Task instructions: Find the lines of the listing that contain the string "driving", and return them.

Listed records:
+-------+

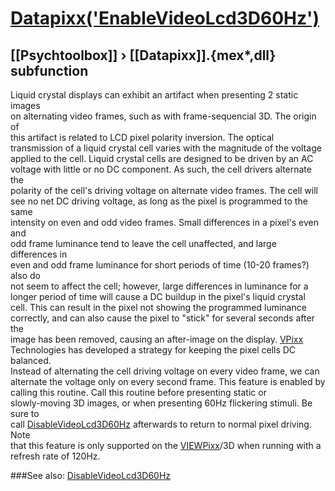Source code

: # [Datapixx('EnableVideoLcd3D60Hz')](Datapixx-EnableVideoLcd3D60Hz) 
## [[Psychtoolbox]] &#8250; [[Datapixx]].{mex*,dll} subfunction


Liquid crystal displays can exhibit an artifact when presenting 2 static images  
on alternating video frames, such as with frame-sequencial 3D. The origin of  
this artifact is related to LCD pixel polarity inversion. The optical  
transmission of a liquid crystal cell varies with the magnitude of the voltage  
applied to the cell. Liquid crystal cells are designed to be driven by an AC  
voltage with little or no DC component. As such, the cell drivers alternate the  
polarity of the cell's driving voltage on alternate video frames. The cell will  
see no net DC driving voltage, as long as the pixel is programmed to the same  
intensity on even and odd video frames. Small differences in a pixel's even and  
odd frame luminance tend to leave the cell unaffected, and large differences in  
even and odd frame luminance for short periods of time (10-20 frames?) also do  
not seem to affect the cell; however, large differences in luminance for a  
longer period of time will cause a DC buildup in the pixel's liquid crystal  
cell. This can result in the pixel not showing the programmed luminance  
correctly, and can also cause the pixel to "stick" for several seconds after the  
image has been removed, causing an after-image on the display. [VPixx](VPixx)  
Technologies has developed a strategy for keeping the pixel cells DC balanced.  
Instead of alternating the cell driving voltage on every video frame, we can  
alternate the voltage only on every second frame. This feature is enabled by  
calling this routine. Call this routine before presenting static or  
slowly-moving 3D images, or when presenting 60Hz flickering stimuli. Be sure to  
call [DisableVideoLcd3D60Hz](DisableVideoLcd3D60Hz) afterwards to return to normal pixel driving. Note  
that this feature is only supported on the [VIEWPixx](VIEWPixx)/3D when running with a  
refresh rate of 120Hz.  
  


###See also:
[DisableVideoLcd3D60Hz](Datapixx-DisableVideoLcd3D60Hz)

+-------+

Result of the exercise:
polarity of the cell's driving voltage on alternate video frames. The cell will  
see no net DC driving voltage, as long as the pixel is programmed to the same  
Instead of alternating the cell driving voltage on every video frame, we can  
call [DisableVideoLcd3D60Hz](DisableVideoLcd3D60Hz) afterwards to return to normal pixel driving. Note  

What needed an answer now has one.